中原フォーラム HOME
INTELLIGENCE

+ 鐔の銘字について

Copywritting by Nobuo Nakahara

 

刀の銘字については、今までに多くの人達が各々の誌上や書籍に書いておられるのですが、これにしても決定的な○×がわかるケースはともかく、グレーゾーンのような所には、必ず見解の相違として片付けられたり、又は、誰々先生が良いといったとか、指定品であるから良いといった類の結論になってきました。

さて、では鐔の銘字についての同種の記述とかは案外ないといってよく、今回、知人から拝借した本にある鐔写真を今回は論じてみたいと思います。お断りしておきますが、今から俎上にあげる鐔は実見してはいませんので、あくまでも写真でという点を御了承願います。但し、昔拝見しているかもしれませんが、全く、記憶に残っていないので未見の鐔とせざるを得ないのではありますが・・・。

 

この鐔(1)図は、『刀装具の起源』笹野大行著(昭和54年刊)82頁から引用したものですが、まず、笹野氏の説明を引用してみると…“真鍮地 銘表「右京大夫」裏「永享十三年」。永享十三年の頃、管領の細川持之は右京大夫と呼ばれていたが、これは所持銘であろうか。銘ぶりに確信性があり、打ち込んだ紋様の姿態は、古雅で時代が上がるといえる”としています。

更に“銘は、書体も堂々として伸び伸びと切り、鏨運びが一貫して渋滞がなく、そして表裏とも同じ手癖のものであり、銘ぶりは疑いを挟む余地がないといえる。”また“この特徴的な櫃穴の形状と時代ののりにくい固い感じのする真鍮地のために、やや時代が若く感じられることは否めないといえる。

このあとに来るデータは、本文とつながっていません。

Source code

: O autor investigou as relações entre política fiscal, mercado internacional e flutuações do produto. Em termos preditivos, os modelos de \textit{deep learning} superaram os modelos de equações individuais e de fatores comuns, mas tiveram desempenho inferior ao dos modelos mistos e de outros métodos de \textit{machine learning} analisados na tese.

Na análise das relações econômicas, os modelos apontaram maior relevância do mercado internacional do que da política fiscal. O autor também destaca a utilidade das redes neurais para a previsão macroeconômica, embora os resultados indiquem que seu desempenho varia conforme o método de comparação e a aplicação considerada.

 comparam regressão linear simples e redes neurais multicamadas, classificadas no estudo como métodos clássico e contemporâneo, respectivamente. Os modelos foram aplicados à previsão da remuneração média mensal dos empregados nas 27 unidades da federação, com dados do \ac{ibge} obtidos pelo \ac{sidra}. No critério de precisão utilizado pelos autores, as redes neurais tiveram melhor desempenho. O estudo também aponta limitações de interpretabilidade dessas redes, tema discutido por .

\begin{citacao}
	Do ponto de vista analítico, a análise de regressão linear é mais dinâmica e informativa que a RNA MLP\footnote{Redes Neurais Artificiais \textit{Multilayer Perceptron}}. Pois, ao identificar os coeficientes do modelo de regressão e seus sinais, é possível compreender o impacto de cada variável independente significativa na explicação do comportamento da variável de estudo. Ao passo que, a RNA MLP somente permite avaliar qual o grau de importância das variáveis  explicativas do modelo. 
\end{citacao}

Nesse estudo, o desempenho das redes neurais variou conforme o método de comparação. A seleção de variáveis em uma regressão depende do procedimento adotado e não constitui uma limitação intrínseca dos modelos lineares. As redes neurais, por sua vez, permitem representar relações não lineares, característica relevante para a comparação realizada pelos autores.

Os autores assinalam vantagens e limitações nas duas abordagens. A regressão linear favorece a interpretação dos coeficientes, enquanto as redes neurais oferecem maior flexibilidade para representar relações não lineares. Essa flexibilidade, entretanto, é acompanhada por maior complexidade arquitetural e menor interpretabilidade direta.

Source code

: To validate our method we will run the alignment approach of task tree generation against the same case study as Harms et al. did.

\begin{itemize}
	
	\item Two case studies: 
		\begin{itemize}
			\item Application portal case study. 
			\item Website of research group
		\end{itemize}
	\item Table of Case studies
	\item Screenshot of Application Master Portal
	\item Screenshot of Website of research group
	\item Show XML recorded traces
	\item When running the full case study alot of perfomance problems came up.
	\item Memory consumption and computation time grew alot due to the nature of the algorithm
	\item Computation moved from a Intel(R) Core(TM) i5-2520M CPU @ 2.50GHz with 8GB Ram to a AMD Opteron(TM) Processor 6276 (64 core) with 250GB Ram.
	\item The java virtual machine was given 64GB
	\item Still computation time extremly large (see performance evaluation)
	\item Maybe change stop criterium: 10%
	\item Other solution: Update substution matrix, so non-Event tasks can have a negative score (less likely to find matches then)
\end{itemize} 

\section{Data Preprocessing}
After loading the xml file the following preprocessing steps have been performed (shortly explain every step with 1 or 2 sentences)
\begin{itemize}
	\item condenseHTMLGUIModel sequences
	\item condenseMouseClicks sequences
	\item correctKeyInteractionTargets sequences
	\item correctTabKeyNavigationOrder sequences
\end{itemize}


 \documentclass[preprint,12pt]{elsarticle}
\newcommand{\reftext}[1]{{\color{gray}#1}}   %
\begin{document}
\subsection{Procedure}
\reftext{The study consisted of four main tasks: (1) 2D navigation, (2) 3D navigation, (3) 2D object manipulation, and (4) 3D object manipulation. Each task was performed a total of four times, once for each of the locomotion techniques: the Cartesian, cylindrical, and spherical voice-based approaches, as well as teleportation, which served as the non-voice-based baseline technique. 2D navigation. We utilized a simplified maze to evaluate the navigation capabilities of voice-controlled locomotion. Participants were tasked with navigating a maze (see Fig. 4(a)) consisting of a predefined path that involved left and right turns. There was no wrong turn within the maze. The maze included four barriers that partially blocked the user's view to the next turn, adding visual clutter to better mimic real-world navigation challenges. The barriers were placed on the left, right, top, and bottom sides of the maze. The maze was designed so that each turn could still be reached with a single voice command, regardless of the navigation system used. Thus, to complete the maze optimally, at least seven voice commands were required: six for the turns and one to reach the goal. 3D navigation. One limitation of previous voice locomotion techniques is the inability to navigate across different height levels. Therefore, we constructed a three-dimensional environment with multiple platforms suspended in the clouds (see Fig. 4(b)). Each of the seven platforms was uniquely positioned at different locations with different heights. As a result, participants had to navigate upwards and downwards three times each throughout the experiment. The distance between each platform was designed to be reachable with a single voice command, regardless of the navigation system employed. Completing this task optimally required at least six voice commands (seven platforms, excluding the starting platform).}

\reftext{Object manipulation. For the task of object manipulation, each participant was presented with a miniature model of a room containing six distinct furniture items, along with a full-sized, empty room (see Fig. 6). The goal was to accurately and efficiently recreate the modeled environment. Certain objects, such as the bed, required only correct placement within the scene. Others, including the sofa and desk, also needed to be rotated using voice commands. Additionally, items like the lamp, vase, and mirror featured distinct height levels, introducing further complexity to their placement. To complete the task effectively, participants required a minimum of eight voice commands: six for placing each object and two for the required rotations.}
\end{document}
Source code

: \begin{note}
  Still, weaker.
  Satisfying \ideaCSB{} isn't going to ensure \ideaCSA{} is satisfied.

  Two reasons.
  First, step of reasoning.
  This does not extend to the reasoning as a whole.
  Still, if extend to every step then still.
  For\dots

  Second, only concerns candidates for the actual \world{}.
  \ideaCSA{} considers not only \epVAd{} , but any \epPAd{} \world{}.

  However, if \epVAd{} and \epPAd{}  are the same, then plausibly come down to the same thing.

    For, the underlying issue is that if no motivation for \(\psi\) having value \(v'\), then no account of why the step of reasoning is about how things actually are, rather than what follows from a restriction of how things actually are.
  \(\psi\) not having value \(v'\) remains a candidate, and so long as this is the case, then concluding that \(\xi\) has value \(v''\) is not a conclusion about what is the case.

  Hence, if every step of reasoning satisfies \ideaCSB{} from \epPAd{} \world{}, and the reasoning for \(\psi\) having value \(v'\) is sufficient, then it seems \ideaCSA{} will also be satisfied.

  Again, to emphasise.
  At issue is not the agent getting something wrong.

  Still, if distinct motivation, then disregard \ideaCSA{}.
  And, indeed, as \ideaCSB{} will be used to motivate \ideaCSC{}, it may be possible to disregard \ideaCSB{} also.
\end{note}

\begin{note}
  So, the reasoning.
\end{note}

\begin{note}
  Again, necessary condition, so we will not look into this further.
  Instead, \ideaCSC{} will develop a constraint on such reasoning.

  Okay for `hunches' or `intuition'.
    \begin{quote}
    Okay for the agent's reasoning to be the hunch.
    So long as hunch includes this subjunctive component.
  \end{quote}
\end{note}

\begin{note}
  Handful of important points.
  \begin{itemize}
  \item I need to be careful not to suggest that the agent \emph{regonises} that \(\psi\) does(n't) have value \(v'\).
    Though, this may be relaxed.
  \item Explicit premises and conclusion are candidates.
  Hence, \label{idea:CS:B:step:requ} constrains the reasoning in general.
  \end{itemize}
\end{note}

とにかく、時代の判断の難しい鐔ではあるが、永享十三年の年紀は肯定してよいと考える。”と続けています。

つまり、笹野氏は鐔の作風、模様造込等からは少し柔らかい感じを持たせるべく、柔軟な態度の説明と見解であり、本書発刊の頃には、少々変わった見方としても評価された筈です。

 

さて、本欄ではこの鐔の作風、造込、紋の形式を論じていこうという気はありません。この鐔に関しては、昭和13年に永田輿吉氏が既に、色々と論じておられるのでとも笹野氏は書いているので、別に蒸し返すつもりは全くありません。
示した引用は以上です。